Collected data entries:
══════════════════════════════

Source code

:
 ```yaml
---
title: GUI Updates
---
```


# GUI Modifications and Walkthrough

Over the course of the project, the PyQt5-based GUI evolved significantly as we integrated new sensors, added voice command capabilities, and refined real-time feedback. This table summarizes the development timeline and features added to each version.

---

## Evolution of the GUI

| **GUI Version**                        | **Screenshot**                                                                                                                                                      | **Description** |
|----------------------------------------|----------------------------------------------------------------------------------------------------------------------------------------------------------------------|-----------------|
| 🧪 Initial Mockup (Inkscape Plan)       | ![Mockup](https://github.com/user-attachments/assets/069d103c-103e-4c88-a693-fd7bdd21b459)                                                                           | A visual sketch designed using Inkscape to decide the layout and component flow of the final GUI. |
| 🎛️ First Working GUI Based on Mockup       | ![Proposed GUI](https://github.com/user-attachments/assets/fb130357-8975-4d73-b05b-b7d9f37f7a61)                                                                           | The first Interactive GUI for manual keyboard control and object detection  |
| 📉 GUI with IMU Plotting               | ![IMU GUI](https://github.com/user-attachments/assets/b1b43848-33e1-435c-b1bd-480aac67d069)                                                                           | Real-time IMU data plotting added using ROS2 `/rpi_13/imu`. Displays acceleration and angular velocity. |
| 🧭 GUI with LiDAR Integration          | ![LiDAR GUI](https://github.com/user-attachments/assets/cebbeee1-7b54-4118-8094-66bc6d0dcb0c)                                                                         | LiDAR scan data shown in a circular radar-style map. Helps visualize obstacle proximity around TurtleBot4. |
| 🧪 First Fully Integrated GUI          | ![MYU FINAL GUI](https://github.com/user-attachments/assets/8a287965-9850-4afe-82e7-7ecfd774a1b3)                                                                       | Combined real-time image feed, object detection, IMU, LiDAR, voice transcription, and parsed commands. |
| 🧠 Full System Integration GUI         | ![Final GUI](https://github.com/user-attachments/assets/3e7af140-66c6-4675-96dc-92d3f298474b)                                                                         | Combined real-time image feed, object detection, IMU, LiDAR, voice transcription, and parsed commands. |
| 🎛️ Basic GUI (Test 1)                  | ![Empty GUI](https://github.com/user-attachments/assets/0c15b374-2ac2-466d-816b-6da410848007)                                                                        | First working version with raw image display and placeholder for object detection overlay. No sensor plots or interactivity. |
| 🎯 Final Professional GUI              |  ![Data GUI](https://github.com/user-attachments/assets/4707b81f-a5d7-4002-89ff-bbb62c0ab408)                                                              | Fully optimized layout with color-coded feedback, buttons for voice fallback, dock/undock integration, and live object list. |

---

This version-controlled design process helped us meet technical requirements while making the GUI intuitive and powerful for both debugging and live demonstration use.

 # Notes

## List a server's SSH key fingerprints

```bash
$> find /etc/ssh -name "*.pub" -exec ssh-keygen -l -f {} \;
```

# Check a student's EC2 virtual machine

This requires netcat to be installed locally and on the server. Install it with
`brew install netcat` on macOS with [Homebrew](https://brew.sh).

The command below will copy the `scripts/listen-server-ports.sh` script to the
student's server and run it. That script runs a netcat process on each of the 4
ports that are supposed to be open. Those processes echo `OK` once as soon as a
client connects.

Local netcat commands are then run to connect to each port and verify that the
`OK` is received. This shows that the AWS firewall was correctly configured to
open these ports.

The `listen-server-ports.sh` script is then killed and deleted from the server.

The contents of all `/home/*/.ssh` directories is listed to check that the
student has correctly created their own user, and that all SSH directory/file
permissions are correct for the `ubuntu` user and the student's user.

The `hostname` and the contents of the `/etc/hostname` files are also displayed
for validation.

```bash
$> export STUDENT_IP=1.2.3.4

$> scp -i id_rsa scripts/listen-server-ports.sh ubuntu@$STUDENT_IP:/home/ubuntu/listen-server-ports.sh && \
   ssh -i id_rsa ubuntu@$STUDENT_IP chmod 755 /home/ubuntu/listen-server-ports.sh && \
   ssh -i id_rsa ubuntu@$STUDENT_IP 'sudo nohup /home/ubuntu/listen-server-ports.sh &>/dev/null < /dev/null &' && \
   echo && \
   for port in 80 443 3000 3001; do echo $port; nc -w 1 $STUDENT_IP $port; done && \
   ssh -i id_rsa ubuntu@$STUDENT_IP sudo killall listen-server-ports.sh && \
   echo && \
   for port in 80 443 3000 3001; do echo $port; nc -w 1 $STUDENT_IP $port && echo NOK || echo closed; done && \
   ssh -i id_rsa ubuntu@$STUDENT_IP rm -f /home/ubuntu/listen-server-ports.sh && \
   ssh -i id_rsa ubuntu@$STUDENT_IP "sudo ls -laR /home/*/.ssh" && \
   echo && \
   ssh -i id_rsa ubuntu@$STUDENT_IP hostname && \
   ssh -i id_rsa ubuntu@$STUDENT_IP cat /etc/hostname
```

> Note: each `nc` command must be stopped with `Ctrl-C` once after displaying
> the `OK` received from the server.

══════════════════════════════

> **Goal of the exercise**: Look above for the line with "ports that are"; retype exactly that line, every line after it up to the line with "deleted from the server.", and that line too, nothing else.

> **Task solution**:
ports that are supposed to be open. Those processes echo `OK` once as soon as a
client connects.

Local netcat commands are then run to connect to each port and verify that the
`OK` is received. This shows that the AWS firewall was correctly configured to
open these ports.

The `listen-server-ports.sh` script is then killed and deleted from the server.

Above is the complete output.